In fondo è attratto dall’antico salone rivestito di pannelli di quercia, e dall’ancheggiante Simone (purtroppo lontanissima dall’enigmatico angelo sterminatore in latex nero della versione cinematografica di Ettore Scola). Inoltre, vive la situazione come un gioco da raccontare agli amici, come l’opportunità di dare sfogo a megalomanie e millanterie, di compiacersi del proprio eloquio sconnesso, di ogni scorrettezza etica e bassezza d’animo da fornicatore compulsivo.

Fra portate di haute cuisine e vini sempre più rari e squisiti, le studiate, cordiali insinuazioni dei tre Signori non fanno troppa fatica a condurre la logorrea divagante e inarrestabile di Alfredo Traps fino al “punto” essenziale (anzi, il difensore Kummer – un ambiguo, compunto Lombardo Fornara che Durrenmatt avrebbe molto apprezzato – vede cadere nel vuoto tutti i suoi richiami a una maggiore cautela): l’assassinio indiretto e pressoché inconsapevole del principale Signor Gygax, deceduto per infarto in seguito alla rivelazione del tradimento consumato dalla moglie con Traps, episodio che si pone all’origine della successiva fortuna del “Rappresentante Generale”.

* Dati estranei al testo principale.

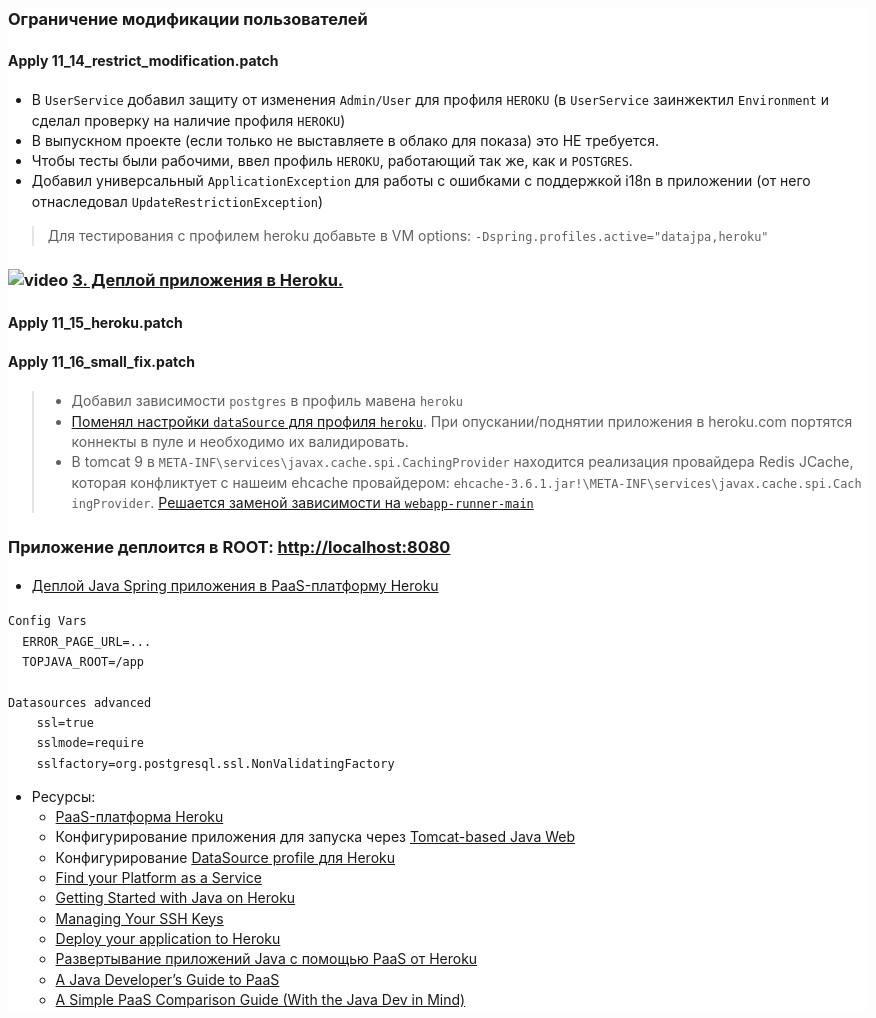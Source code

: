 ### Ограничение модификации пользователей
#### Apply 11_14_restrict_modification.patch
 - В `UserService` добавил защиту от изменения `Admin/User` для профиля `HEROKU` (в `UserService` заинжектил `Environment` и сделал проверку на наличие профиля `HEROKU`)
 - В выпускном проекте (если только не выставляете в облако для показа) это НЕ требуется.   
 - Чтобы тесты были рабочими, ввел профиль `HEROKU`, работающий так же, как и `POSTGRES`.
 - Добавил универсальный `ApplicationException` для работы с ошибками с поддержкой i18n в приложении (от него отнаследовал `UpdateRestrictionException`)

> Для тестирования с профилем heroku добавьте в VM options: `-Dspring.profiles.active="datajpa,heroku"`

###  ![video](https://cloud.githubusercontent.com/assets/13649199/13672715/06dbc6ce-e6e7-11e5-81a9-04fbddb9e488.png)  <a href="https://drive.google.com/open?id=0B9Ye2auQ_NsFZkpVM19QWFBOQ2c">3. Деплой приложения в Heroku.</a>
#### Apply 11_15_heroku.patch
#### Apply 11_16_small_fix.patch

> - Добавил зависимости `postgres` в профиль мавена `heroku`
> - [Поменял настройки `dataSource` для профиля `heroku`](http://stackoverflow.com/questions/10684244/dbcp-validationquery-for-different-databases). 
При опускании/поднятии приложения в heroku.com портятся коннекты в пуле и необходимо их валидировать. 
> - В tomcat 9 в `META-INF\services\javax.cache.spi.CachingProvider` находится реализация провайдера Redis JCache, которая конфликтует с нашеим ehcache провайдером: `ehcache-3.6.1.jar!\META-INF\services\javax.cache.spi.CachingProvider`. 
 [Решается заменой зависимости на `webapp-runner-main`](https://github.com/jsimone/webapp-runner#excluding-memcached-and-redis-libraries)

### Приложение деплоится в ROOT: [http://localhost:8080](http://localhost:8080)

- [Деплой Java Spring приложения в PaaS-платформу Heroku](http://habrahabr.ru/post/265591)
```
Config Vars
  ERROR_PAGE_URL=...
  TOPJAVA_ROOT=/app

Datasources advanced
    ssl=true
    sslmode=require
    sslfactory=org.postgresql.ssl.NonValidatingFactory
```    

-  Ресурсы:
   -  <a href="https://www.heroku.com/">PaaS-платформа Heroku</a></h3>
   -  Конфигурирование приложения для запуска через <a href="https://devcenter.heroku.com/articles/java-webapp-runner">Tomcat-based Java Web</a>
   -  Конфигурирование <a href="https://devcenter.heroku.com/articles/connecting-to-relational-databases-on-heroku-with-java#using-the-database_url-in-spring-with-xml-configuration">DataSource profile для Heroku</a>
   -  <a href="http://www.paasify.it/filter">Find your Platform as a Service</a>
   -  <a href="https://devcenter.heroku.com/articles/getting-started-with-java#set-up">Getting Started with Java on Heroku</a>
   -  <a href="https://devcenter.heroku.com/articles/keys">Managing Your SSH Keys</a>
   -  <a href="https://devcenter.heroku.com/articles/getting-started-with-spring-mvc-hibernate#deploy-your-application-to-heroku">Deploy your application to Heroku</a>
   -  <a href="http://www.ibm.com/developerworks/ru/library/j-javadev2-21/">Развертывание приложений Java с помощью PaaS от Heroku</a>
   -  <a href="http://www.infoq.com/articles/paas_comparison">A Java Developer’s Guide to PaaS</a>
   -  <a href="https://dzone.com/articles/simple-paas-comparison-guide">A Simple PaaS Comparison Guide (With the Java Dev in Mind)</a>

La colpa di Traps sta paradossalmente nella sua “innocenza”, o per meglio dire nella malvagità ontologica e depensata che gli preclude la consapevolezza e il rimorso.

Peccato che il Rappresentante di Gianmarco Tognazzi resti imprigionato in una cadenza lombarda un po’ forzata e insistita, che alla lunga condanna il personaggio a una quasi totale assenza di sfumature; per cui la coscienza finale del delitto e il suicidio per impiccagione arrivano improvvisi e psicologicamente inspiegabili.